» Dataset records:

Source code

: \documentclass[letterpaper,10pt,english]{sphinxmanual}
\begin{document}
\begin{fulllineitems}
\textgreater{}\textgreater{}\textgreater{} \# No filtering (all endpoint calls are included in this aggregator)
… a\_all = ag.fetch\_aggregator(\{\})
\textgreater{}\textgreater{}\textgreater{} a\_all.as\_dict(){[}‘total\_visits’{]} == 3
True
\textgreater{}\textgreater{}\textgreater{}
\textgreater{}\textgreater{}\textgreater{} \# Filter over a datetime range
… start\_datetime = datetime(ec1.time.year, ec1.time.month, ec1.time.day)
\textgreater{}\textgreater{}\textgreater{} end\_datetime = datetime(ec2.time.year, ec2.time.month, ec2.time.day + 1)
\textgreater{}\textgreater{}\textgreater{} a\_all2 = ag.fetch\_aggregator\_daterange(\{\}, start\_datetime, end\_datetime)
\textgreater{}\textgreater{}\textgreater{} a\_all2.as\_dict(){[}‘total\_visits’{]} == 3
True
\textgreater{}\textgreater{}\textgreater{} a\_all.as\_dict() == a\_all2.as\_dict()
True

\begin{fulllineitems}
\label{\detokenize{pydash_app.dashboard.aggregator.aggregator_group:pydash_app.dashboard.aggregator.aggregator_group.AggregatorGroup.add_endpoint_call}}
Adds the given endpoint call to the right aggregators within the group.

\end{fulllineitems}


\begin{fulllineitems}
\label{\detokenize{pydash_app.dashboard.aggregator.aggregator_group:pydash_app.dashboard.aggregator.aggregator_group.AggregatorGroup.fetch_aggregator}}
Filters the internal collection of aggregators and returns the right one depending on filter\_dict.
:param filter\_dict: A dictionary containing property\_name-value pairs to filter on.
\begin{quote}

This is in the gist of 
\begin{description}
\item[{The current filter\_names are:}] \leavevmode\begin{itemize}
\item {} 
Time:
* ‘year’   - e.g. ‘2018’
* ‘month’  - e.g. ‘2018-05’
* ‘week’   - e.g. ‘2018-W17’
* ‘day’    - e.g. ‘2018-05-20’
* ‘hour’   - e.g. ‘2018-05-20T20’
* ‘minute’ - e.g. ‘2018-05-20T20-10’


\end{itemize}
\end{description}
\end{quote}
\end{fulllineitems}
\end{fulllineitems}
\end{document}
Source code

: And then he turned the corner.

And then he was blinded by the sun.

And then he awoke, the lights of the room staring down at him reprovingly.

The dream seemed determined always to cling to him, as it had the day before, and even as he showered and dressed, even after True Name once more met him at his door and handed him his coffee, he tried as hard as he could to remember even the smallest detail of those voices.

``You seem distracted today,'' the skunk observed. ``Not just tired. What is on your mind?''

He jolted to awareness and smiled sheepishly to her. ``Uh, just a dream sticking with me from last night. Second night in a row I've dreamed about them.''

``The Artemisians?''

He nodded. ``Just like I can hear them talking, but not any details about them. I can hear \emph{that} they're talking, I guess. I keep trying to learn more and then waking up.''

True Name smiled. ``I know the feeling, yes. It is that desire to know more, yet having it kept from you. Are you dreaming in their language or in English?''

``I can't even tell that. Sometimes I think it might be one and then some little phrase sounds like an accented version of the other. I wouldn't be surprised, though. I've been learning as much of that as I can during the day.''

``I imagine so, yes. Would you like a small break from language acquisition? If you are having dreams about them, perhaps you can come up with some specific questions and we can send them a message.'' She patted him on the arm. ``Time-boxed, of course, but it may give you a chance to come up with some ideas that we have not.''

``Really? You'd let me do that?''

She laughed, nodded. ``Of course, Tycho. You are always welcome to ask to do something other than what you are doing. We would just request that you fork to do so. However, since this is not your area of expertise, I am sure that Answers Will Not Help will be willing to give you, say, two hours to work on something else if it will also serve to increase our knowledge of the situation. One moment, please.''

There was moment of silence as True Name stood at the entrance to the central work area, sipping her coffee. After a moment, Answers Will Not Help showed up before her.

» What is needed: Transcribe exactly, please, the lines from the one with "She laughed, nodded." to the last line of the entries above, ends included.

» Written answer:
She laughed, nodded. ``Of course, Tycho. You are always welcome to ask to do something other than what you are doing. We would just request that you fork to do so. However, since this is not your area of expertise, I am sure that Answers Will Not Help will be willing to give you, say, two hours to work on something else if it will also serve to increase our knowledge of the situation. One moment, please.''

There was moment of silence as True Name stood at the entrance to the central work area, sipping her coffee. After a moment, Answers Will Not Help showed up before her.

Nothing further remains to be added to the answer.